**THE TASK:** What lines below contain the word "Delete"? Please pull each one out.

**DATA FOR THIS EXERCISE:**
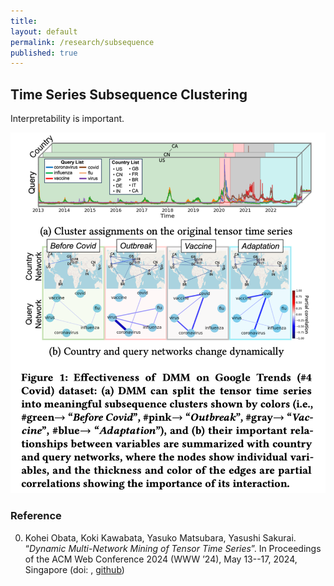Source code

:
 ```yaml
---
title:
layout: default
permalink: /research/subsequence
published: true
---
```


## Time Series Subsequence Clustering

Interpretability is important.

![gartner-hype-cycle-ai-2021](../../assets/images/subsequence.png)
<!-- [Figure 1: The 4 Trends That Prevail on the Gartner Hype Cycle for AI, 2021](https://www.gartner.com/en/articles/the-4-trends-that-prevail-on-the-gartner-hype-cycle-for-ai-2021-) -->

### Reference

0. Kohei Obata, Koki Kawabata, Yasuko Matsubara, Yasushi Sakurai. “*Dynamic Multi-Network Mining of Tensor Time Series*”. In Proceedings of the ACM Web Conference 2024 (WWW ’24), May 13--17, 2024, Singapore (doi: [](https://doi.org/), [github](https://doi.org/))

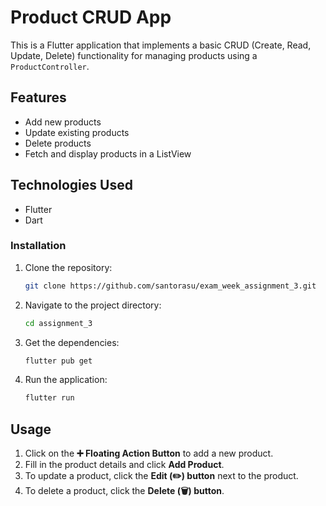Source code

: # Product CRUD App

This is a Flutter application that implements a basic CRUD (Create, Read, Update, Delete) functionality for managing products using a `ProductController`.

## Features
- Add new products
- Update existing products
- Delete products
- Fetch and display products in a ListView

## Technologies Used
- Flutter
- Dart

### Installation
1. Clone the repository:
   ```sh
   git clone https://github.com/santorasu/exam_week_assignment_3.git
   ```
2. Navigate to the project directory:
   ```sh
   cd assignment_3
   ```
3. Get the dependencies:
   ```sh
   flutter pub get
   ```
4. Run the application:
   ```sh
   flutter run
   ```

## Usage
1. Click on the **➕ Floating Action Button** to add a new product.
2. Fill in the product details and click **Add Product**.
3. To update a product, click the **Edit (✏️) button** next to the product.
4. To delete a product, click the **Delete (🗑️) button**.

**OUTPUT OF THE EXERCISE:**
This is a Flutter application that implements a basic CRUD (Create, Read, Update, Delete) functionality for managing products using a `ProductController`.
- Delete products
4. To delete a product, click the **Delete (🗑️) button**.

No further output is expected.